Here is a line of XML found in an Excel book I created with a PivotTable/Cache in it:
<pivotCacheDefinition xmlns="http://schemas.openxmlformats.org/spreadsheetml/2006/main" xmlns:r="http://schemas.openxmlformats.org/officeDocument/2006/relationships" r:id="rId1" refreshOnLoad="1" refreshedBy="m" refreshedDate="44873.446783912033" createdVersion="4" refreshedVersion="4" minRefreshableVersion="3" recordCount="4">
I am using XmlWriter (and System.IO.Packaging) to modify this XML to cause it to not use cached values and instead recalculate from the original data every time it's opened (you can do this in Excel, they always forget to). All this needs is an additional attribute in this header, savedata="0"
.
We use similar code to rewrite the worksheets holding the data, so I simply copypasta it and changed the element names to produce this:
Dim WR As XmlWriter
Dim WRSettings As XmlWriterSettings
WRSettings = New XmlWriterSettings() With {.CloseOutput = False}
pPivotPart.Data = New MemoryStream()
pPivotPart.Data.Position = 0
WR = XmlWriter.Create(pPivotPart.Data, WRSettings)
WR.WriteStartDocument(True)
WR.WriteStartElement("pivotCacheDefinition", cXl07WorksheetSchema)
WR.WriteAttributeString("xmlns", "r", Nothing, cXl07RelationshipSchema)
WR.WriteAttributeString("r", "Id", Nothing, "rId" & RelId)

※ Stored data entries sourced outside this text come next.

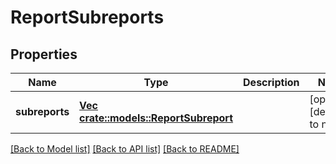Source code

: # ReportSubreports

## Properties
Name | Type | Description | Notes
------------ | ------------- | ------------- | -------------
**subreports** | [**Vec <crate::models::ReportSubreport>**](ReportSubreport.md) |  | [optional] [default to null]

[[Back to Model list]](../README.md#documentation-for-models) [[Back to API list]](../README.md#documentation-for-api-endpoints) [[Back to README]](../README.md)


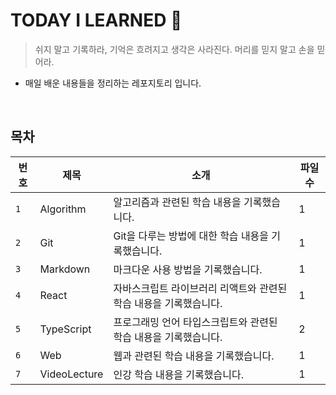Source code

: # TODAY I LEARNED 📝

> 쉬지 말고 기록하라, 기억은 흐려지고 생각은 사라진다. 머리를 믿지 말고 손을 믿어라.

- 매일 배운 내용들을 정리하는 레포지토리 입니다.

<br>

## 목차

| 번호 | 제목         | 소개                                                              | 파일 수 |
| ---- | ------------ | ----------------------------------------------------------------- | ------- |
| `1`  | Algorithm    | 알고리즘과 관련된 학습 내용을 기록했습니다.                       | 1       |
| `2`  | Git          | Git을 다루는 방법에 대한 학습 내용을 기록했습니다.                | 1       |
| `3`  | Markdown     | 마크다운 사용 방법을 기록했습니다.                                | 1       |
| `4`  | React        | 자바스크립트 라이브러리 리액트와 관련된 학습 내용을 기록했습니다. | 1       |
| `5`  | TypeScript   | 프로그래밍 언어 타입스크립트와 관련된 학습 내용을 기록했습니다.   | 2       |
| `6`  | Web          | 웹과 관련된 학습 내용을 기록했습니다.                             | 1       |
| `7`  | VideoLecture | 인강 학습 내용을 기록했습니다.                                    | 1       |
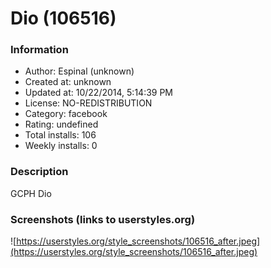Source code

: # Dio (106516)

### Information
- Author: Espinal (unknown)
- Created at: unknown
- Updated at: 10/22/2014, 5:14:39 PM
- License: NO-REDISTRIBUTION
- Category: facebook
- Rating: undefined
- Total installs: 106
- Weekly installs: 0


### Description
GCPH Dio


### Screenshots (links to userstyles.org)
![https://userstyles.org/style_screenshots/106516_after.jpeg](https://userstyles.org/style_screenshots/106516_after.jpeg)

WR.WriteAttributeString("saveData", "0")
'the rest of the lengthy code creates the other attributes and then copies over the original XML line by line
The r:id
attribute is causing a problem. When it is present, XmlWriter adds an alias for the main namespace, and I get this:
<x:pivotCacheDefinition xmlns:r="http://schemas.openxmlformats.org/officeDocument/2006/relationships" saveData="0" refreshOnLoad="1" refreshedBy="m" refreshedDate="44816.473130671293" createdVersion="4" refreshedVersion="4" minRefreshableVersion="3" recordCount="4" r:Id="rId1" xmlns:x="http://schemas.openxmlformats.org/spreadsheetml/2006/main">
This makes regression testing... difficult. If I comment out the single line that inserts that attribute, all the aliasing goes away - even if I leave in the line that manually inserts that namespace for it:
<pivotCacheDefinition xmlns:r="http://schemas.openxmlformats.org/officeDocument/2006/relationships" saveData="0" refreshOnLoad="1" refreshedBy="m" refreshedDate="44816.473130671293" createdVersion="4" refreshedVersion="4" minRefreshableVersion="3" recordCount="4" xmlns="http://schemas.openxmlformats.org/spreadsheetml/2006/main">
I thought perhaps that manually adding the r NS was the issue, and tried adding just the attribute and letting XmlWriter add it for me, but that did not do what I expected either, it simply ignored the "r" namespace entirely:
<x:pivotCacheDefinition saveData="0" refreshOnLoad="1" refreshedBy="m" refreshedDate="44816.473130671293" createdVersion="4" refreshedVersion="4" minRefreshableVersion="3" recordCount="4" Id="rId1" xmlns:x="http://schemas.openxmlformats.org/spreadsheetml/2006/main">
It is difficult to find this topic because of PHP's similar-name library, but a few threads I found present seemingly similar code.
Can someone who better understands XmlWriter's NS logic explain what's happening here, and how to avoid the renaming?
UPDATE:
I'm still playing with it using the dox on MS and various posts, and in doing so found this problem occurs if these are the only lines:
WR.WriteStartElement("pivotCacheDefinition", cXl07WorksheetSchema)
WR.WriteAttributeString("xmlns", "r", Nothing, cXl07RelationshipSchema)
WR.WriteAttributeString("r", "Id", cXl07RelationshipSchema, "rId" & RelId)
WR.WriteEndElement()
WR.WriteEndDocument()
As soon as it encounters the second NS the first is renamed. I have tried adding the first NS explicitly, I have tried using ns parameters instead of the xmlns tags, every variation seems to have the same effect: as soon as you insert an element on the r namespace the first one gets renamed x.